- WORK REQUEST
Please give back, exactly as written, the lines from the line with "- Decompose" to the line with "https://github.com/anrieff/libcpuid" in the listing below, leaving out all pictures.

- INFORMATION
┌────────
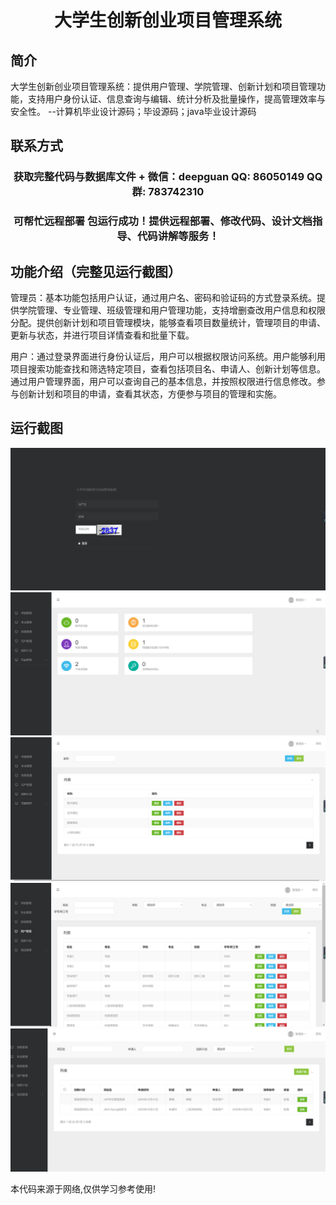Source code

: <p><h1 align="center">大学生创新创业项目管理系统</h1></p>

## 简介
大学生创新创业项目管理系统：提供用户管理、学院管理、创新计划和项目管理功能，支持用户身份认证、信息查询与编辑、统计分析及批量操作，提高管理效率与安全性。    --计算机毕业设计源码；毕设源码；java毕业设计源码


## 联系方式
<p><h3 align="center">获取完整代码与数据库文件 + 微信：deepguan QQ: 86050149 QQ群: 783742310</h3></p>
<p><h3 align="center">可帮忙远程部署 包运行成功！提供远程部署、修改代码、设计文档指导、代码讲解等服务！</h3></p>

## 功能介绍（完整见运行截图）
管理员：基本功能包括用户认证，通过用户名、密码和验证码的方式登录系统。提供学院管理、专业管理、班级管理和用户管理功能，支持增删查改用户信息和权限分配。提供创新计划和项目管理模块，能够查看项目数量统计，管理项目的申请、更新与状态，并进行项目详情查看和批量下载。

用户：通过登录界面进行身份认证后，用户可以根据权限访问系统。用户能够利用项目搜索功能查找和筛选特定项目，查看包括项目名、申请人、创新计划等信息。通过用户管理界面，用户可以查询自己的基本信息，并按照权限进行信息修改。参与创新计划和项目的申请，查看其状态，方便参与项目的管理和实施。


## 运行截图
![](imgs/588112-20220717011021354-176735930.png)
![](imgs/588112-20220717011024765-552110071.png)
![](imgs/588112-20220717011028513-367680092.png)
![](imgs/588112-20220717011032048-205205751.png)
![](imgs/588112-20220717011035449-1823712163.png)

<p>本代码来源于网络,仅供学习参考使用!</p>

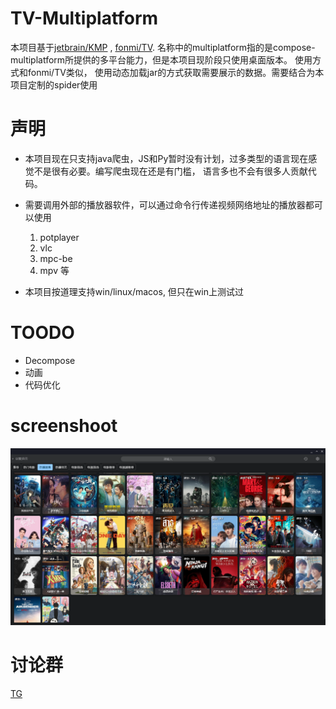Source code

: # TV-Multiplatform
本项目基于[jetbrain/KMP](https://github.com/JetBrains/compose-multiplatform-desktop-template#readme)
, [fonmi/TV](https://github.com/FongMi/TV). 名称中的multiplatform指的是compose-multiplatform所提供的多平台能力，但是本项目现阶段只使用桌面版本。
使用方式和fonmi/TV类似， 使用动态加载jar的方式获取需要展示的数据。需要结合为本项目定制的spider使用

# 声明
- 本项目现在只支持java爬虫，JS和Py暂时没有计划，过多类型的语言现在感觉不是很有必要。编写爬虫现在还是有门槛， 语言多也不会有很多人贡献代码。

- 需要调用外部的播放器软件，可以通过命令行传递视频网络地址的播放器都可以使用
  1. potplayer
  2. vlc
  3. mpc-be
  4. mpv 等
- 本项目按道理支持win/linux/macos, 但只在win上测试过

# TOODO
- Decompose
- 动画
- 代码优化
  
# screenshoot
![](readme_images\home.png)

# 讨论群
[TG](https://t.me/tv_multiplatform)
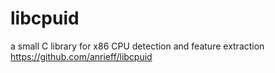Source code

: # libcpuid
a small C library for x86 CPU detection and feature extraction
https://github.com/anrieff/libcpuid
└────────
┌────────
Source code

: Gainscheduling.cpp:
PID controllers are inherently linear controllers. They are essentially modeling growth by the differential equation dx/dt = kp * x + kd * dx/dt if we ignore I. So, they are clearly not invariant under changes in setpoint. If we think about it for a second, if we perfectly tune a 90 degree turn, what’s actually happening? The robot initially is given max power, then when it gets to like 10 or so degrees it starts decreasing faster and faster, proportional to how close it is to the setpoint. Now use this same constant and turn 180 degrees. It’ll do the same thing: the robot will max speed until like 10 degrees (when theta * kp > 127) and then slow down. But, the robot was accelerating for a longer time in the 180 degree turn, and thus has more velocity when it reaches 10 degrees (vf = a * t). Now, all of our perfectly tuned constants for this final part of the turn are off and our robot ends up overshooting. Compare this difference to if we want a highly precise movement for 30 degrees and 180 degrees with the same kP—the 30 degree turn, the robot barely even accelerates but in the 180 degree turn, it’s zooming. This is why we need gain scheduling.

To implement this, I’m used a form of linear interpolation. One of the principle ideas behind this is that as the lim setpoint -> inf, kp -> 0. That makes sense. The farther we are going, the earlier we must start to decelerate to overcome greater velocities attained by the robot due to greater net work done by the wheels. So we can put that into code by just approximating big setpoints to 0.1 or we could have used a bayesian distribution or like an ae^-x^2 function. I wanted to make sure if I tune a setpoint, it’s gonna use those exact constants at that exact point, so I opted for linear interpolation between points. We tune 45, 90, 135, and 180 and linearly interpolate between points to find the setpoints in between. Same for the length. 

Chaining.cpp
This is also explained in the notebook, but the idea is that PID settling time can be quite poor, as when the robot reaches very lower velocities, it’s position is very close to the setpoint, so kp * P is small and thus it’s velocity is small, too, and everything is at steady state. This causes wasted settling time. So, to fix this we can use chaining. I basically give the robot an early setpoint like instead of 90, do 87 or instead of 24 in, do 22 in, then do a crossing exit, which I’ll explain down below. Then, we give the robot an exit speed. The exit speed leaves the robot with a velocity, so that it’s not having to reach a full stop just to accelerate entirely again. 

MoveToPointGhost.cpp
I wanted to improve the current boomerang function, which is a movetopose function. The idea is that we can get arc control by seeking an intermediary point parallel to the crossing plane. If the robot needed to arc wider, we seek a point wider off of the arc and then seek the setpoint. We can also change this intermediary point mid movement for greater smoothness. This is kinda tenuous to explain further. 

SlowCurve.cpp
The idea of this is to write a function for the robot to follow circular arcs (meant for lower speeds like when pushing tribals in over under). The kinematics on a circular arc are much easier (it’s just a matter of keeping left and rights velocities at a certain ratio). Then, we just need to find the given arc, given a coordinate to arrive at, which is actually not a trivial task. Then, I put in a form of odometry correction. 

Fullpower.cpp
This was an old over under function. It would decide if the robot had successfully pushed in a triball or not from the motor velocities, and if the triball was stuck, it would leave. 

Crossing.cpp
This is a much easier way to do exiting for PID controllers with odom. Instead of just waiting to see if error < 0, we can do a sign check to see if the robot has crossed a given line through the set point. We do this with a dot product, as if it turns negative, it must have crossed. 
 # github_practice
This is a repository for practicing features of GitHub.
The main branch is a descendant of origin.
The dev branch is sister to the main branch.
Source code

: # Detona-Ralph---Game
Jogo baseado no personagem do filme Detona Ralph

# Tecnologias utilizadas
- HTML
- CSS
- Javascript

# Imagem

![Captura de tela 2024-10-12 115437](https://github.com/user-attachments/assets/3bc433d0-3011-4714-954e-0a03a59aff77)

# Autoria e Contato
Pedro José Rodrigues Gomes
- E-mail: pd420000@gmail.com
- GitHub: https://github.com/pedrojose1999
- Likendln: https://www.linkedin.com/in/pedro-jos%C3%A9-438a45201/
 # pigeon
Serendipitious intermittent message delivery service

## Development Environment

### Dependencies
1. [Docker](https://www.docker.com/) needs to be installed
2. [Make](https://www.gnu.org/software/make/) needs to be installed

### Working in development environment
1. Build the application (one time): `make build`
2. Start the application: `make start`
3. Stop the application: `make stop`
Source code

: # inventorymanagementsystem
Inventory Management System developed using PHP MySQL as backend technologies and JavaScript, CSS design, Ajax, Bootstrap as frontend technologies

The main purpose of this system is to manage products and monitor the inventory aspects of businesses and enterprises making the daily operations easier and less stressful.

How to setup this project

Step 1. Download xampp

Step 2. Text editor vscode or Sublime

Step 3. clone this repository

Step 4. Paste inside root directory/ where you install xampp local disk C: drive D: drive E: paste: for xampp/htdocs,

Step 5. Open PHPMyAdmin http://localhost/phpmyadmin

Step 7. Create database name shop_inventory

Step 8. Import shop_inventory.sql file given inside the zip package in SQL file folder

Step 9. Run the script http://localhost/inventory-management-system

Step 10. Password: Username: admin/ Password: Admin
└────────
┌────────
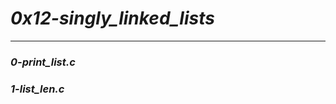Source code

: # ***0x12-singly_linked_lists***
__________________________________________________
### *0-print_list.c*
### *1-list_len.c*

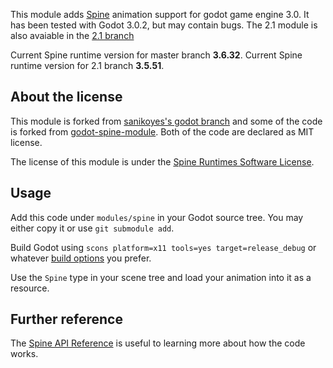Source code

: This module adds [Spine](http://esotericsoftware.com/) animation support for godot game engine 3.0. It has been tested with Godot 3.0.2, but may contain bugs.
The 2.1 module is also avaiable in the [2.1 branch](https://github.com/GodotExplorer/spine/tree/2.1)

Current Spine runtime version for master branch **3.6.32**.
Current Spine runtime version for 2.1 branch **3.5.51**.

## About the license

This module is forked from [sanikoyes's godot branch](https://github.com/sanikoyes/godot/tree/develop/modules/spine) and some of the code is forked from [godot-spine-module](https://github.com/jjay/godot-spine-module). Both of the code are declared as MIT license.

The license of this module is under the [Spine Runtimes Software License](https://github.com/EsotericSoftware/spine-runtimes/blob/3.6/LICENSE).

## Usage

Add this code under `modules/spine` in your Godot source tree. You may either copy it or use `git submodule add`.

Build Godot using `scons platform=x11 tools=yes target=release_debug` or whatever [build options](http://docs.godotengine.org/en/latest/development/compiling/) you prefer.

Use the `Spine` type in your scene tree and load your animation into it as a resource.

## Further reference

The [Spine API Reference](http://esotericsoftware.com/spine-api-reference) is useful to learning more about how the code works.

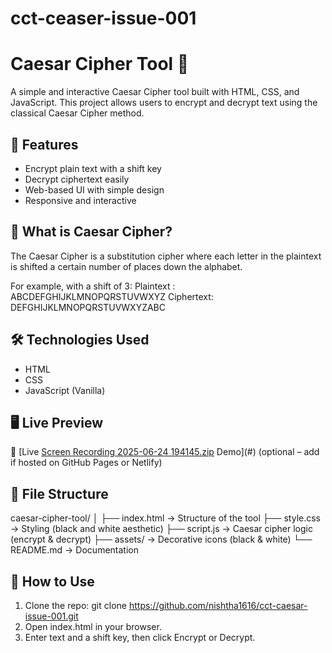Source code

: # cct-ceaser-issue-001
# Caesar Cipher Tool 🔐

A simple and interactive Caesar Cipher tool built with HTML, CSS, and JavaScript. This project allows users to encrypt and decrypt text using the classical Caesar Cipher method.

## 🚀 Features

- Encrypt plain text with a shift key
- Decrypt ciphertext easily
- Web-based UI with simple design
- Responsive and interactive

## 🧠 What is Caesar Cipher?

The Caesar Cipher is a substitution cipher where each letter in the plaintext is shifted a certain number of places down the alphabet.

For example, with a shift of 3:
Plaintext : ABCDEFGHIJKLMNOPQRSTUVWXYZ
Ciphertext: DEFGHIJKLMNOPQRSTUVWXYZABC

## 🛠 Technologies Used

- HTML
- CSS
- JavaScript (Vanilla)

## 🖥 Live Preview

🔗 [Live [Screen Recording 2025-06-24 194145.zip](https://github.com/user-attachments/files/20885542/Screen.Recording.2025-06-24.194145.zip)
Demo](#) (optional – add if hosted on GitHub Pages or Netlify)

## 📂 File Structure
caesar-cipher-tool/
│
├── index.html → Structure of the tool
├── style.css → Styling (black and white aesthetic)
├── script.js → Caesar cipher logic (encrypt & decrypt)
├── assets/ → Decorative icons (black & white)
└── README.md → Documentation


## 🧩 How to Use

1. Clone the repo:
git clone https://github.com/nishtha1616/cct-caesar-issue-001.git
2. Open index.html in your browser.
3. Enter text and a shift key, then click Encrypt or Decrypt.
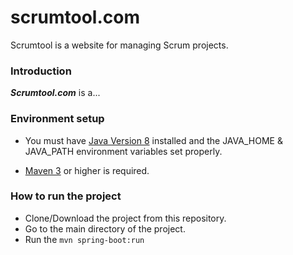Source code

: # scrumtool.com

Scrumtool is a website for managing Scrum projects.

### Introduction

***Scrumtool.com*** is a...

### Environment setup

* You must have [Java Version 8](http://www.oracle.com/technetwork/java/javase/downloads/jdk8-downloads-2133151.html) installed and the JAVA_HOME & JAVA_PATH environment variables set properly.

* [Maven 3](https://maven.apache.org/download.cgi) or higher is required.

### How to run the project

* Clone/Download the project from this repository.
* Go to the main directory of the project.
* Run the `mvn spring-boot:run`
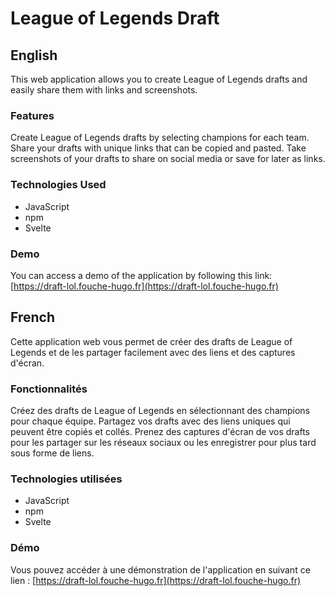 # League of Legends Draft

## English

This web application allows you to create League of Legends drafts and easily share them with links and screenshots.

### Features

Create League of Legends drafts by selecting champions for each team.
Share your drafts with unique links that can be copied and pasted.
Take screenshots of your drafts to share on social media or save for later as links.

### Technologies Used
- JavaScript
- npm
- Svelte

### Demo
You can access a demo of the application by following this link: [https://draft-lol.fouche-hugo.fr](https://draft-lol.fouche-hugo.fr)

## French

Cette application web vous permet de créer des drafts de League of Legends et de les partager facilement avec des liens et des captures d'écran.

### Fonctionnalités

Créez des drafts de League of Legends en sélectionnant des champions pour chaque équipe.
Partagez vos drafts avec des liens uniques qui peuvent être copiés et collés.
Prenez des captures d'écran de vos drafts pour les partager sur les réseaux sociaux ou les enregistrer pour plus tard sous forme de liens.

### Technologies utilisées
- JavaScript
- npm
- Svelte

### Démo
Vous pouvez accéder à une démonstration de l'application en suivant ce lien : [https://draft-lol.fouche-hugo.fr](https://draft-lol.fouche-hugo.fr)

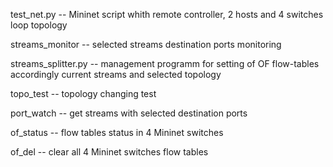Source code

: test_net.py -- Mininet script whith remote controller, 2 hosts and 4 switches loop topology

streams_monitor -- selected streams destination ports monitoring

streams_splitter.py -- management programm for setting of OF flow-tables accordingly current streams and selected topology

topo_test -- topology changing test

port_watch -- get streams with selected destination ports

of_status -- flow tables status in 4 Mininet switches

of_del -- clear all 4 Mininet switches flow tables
└────────
- OUTPUT OF THE TASK
- Decompose
- 动画
- 代码优化
  
# screenshoot
![](readme_images\home.png)

# 讨论群
[TG](https://t.me/tv_multiplatform)
Source code

: # libcpuid
a small C library for x86 CPU detection and feature extraction
https://github.com/anrieff/libcpuid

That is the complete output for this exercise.